EXERCISE DIRECTIONS:
Report only how many lines of the entries below contain the string "about".

■ ■ ■ ■ ■ ■ ■

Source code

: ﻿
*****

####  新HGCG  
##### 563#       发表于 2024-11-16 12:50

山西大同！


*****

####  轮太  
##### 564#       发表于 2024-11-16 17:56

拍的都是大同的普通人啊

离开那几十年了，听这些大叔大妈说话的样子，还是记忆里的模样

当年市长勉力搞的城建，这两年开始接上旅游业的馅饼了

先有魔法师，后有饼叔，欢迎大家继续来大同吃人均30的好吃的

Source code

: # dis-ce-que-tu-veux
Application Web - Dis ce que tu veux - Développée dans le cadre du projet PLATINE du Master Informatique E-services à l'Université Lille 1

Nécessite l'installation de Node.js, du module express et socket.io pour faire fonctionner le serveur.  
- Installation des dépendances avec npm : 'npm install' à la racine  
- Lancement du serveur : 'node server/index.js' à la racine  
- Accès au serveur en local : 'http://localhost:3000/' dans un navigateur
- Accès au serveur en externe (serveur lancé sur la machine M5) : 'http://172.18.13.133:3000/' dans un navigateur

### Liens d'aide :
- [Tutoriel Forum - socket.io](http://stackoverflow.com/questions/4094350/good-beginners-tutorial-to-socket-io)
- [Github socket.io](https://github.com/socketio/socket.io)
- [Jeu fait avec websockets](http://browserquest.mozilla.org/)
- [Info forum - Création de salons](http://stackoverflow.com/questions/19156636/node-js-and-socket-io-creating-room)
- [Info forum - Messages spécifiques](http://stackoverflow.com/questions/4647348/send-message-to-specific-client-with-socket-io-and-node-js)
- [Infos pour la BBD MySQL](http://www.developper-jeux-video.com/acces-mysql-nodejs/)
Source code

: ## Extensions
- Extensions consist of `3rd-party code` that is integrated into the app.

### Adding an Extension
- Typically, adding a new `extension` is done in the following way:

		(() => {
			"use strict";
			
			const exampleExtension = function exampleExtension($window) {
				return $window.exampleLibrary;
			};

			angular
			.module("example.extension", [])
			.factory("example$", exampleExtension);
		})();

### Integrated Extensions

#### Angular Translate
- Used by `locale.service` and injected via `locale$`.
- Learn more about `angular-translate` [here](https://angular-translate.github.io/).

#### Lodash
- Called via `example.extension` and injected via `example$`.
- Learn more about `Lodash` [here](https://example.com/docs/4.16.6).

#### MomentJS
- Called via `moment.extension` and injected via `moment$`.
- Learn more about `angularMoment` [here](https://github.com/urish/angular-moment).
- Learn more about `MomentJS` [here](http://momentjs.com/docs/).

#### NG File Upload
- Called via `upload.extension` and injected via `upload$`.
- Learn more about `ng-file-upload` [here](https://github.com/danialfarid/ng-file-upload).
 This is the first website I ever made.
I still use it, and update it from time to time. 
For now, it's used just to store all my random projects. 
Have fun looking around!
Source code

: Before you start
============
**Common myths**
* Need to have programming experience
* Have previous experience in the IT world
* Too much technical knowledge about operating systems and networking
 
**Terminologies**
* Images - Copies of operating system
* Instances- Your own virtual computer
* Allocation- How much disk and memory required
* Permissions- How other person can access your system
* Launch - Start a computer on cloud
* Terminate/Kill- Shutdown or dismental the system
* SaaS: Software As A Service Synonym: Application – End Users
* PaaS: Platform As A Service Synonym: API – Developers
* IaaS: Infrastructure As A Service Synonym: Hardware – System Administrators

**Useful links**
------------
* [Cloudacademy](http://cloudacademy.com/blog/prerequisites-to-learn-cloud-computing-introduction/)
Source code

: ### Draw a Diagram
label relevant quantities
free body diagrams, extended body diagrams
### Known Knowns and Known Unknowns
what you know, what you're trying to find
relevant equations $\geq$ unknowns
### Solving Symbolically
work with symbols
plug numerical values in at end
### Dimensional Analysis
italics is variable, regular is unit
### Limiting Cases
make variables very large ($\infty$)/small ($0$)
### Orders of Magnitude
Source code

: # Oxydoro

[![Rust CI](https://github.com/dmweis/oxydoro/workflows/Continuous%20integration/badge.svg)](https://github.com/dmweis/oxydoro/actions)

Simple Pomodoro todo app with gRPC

■ ■ ■ ■ ■ ■ ■

RESPONSE TO THE TASK:
6